» AIM OF THE TASK:
Go through the data below and return each line where the string "getParticipantsByMarket" appears.

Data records
☆ ☆ ☆ ☆ ☆

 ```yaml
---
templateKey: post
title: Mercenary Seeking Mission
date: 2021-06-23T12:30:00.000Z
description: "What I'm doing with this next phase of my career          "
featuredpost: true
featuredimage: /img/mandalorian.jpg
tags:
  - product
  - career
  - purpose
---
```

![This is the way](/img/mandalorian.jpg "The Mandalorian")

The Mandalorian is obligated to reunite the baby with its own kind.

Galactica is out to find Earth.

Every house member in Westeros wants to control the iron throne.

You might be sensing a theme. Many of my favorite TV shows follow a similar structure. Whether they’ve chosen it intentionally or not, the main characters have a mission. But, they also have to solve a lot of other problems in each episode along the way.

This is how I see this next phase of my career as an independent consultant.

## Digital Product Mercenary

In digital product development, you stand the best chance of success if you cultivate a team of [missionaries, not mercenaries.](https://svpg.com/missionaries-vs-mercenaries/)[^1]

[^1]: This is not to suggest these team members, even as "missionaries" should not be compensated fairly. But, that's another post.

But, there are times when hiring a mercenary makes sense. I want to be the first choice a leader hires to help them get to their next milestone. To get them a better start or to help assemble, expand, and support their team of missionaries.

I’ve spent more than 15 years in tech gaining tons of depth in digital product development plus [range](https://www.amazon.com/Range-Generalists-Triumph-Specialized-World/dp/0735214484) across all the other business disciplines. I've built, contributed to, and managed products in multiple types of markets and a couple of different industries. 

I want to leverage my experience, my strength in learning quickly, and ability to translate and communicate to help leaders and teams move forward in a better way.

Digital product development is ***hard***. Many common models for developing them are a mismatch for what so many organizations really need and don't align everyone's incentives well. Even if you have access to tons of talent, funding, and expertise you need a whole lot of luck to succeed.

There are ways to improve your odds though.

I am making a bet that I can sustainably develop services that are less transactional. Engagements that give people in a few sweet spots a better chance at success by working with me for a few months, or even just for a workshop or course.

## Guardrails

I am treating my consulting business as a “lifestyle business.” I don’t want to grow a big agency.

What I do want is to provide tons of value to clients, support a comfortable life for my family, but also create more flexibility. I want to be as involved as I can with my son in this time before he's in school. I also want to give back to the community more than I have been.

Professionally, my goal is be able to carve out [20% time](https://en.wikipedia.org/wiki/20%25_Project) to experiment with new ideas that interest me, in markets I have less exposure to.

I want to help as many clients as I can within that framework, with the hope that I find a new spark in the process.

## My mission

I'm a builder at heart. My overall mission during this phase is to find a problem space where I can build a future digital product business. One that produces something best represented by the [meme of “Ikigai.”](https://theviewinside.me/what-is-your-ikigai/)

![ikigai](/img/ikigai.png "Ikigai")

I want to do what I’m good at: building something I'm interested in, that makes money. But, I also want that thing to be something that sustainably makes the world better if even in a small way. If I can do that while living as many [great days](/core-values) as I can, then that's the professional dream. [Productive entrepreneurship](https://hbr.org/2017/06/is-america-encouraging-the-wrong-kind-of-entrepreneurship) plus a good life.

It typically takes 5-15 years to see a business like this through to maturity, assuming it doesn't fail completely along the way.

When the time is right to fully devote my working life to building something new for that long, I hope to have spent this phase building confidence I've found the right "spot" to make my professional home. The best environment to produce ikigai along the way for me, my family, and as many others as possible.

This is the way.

☆ ☆ ☆ ☆ ☆

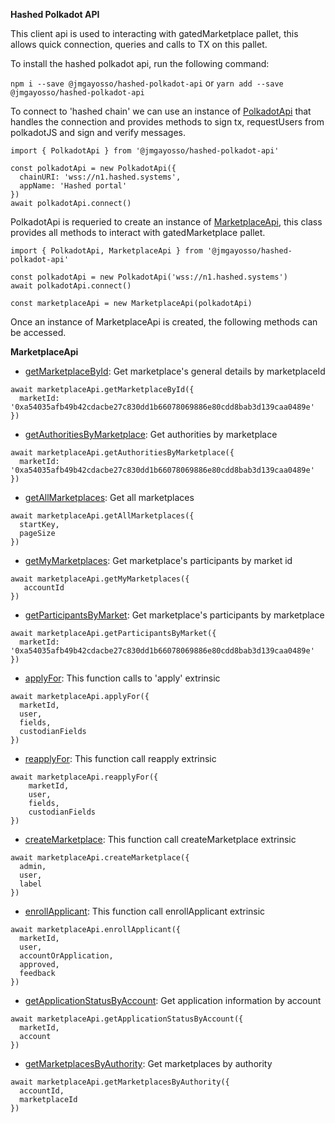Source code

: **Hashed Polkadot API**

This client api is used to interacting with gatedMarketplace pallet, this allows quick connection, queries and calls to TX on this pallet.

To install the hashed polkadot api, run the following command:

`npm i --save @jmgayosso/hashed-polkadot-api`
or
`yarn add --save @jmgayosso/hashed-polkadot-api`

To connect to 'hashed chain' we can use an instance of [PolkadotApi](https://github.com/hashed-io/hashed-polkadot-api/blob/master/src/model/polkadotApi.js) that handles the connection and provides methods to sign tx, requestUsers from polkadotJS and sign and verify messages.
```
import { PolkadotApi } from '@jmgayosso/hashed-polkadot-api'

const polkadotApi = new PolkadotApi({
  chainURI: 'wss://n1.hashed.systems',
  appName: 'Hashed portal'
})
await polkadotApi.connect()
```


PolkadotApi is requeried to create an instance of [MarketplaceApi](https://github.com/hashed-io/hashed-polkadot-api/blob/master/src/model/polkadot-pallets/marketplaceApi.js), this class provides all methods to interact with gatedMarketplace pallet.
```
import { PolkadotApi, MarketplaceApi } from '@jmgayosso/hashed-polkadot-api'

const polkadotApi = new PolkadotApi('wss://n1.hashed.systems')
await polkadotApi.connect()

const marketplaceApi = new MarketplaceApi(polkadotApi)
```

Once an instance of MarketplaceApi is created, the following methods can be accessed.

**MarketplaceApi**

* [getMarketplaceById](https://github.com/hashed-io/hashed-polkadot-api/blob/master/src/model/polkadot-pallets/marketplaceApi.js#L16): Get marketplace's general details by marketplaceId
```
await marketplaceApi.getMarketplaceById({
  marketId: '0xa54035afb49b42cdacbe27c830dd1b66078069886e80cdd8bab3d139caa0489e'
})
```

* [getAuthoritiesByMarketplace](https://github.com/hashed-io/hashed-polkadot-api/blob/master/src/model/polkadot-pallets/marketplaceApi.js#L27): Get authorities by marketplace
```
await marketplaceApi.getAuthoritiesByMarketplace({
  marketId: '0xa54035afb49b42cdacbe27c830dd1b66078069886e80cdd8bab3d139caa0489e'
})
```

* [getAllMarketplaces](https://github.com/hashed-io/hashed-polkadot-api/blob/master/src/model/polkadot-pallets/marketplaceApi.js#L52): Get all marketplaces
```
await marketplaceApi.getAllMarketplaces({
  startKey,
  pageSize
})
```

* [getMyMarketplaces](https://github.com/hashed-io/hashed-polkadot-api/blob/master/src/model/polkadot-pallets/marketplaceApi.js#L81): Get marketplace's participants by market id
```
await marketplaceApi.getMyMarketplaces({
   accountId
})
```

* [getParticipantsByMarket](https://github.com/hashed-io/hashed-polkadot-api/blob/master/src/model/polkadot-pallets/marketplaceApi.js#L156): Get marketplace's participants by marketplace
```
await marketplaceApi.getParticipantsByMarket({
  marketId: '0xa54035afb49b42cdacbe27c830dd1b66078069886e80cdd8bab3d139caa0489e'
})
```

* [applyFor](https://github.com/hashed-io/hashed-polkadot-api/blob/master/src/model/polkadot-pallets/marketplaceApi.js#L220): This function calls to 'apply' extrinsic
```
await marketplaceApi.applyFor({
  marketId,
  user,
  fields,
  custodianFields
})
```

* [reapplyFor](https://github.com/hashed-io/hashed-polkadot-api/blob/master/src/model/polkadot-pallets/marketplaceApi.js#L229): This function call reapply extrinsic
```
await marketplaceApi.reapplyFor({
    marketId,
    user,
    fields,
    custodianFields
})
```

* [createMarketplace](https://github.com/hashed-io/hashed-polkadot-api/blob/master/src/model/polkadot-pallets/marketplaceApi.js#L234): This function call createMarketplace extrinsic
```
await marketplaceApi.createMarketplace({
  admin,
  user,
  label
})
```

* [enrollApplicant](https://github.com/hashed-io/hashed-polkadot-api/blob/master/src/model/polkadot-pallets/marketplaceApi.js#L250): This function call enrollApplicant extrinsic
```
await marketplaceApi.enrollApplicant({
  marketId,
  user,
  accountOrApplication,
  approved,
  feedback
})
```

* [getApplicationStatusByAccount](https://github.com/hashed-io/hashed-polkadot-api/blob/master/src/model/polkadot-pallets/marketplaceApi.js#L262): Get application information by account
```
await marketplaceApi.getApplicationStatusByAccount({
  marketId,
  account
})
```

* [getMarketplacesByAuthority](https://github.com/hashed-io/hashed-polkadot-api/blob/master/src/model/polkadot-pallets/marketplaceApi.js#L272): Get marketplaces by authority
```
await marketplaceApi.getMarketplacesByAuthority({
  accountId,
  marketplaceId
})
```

☆ ☆ ☆ ☆ ☆

» WRITTEN RESPONSE:
* [getParticipantsByMarket](https://github.com/hashed-io/hashed-polkadot-api/blob/master/src/model/polkadot-pallets/marketplaceApi.js#L156): Get marketplace's participants by marketplace
await marketplaceApi.getParticipantsByMarket({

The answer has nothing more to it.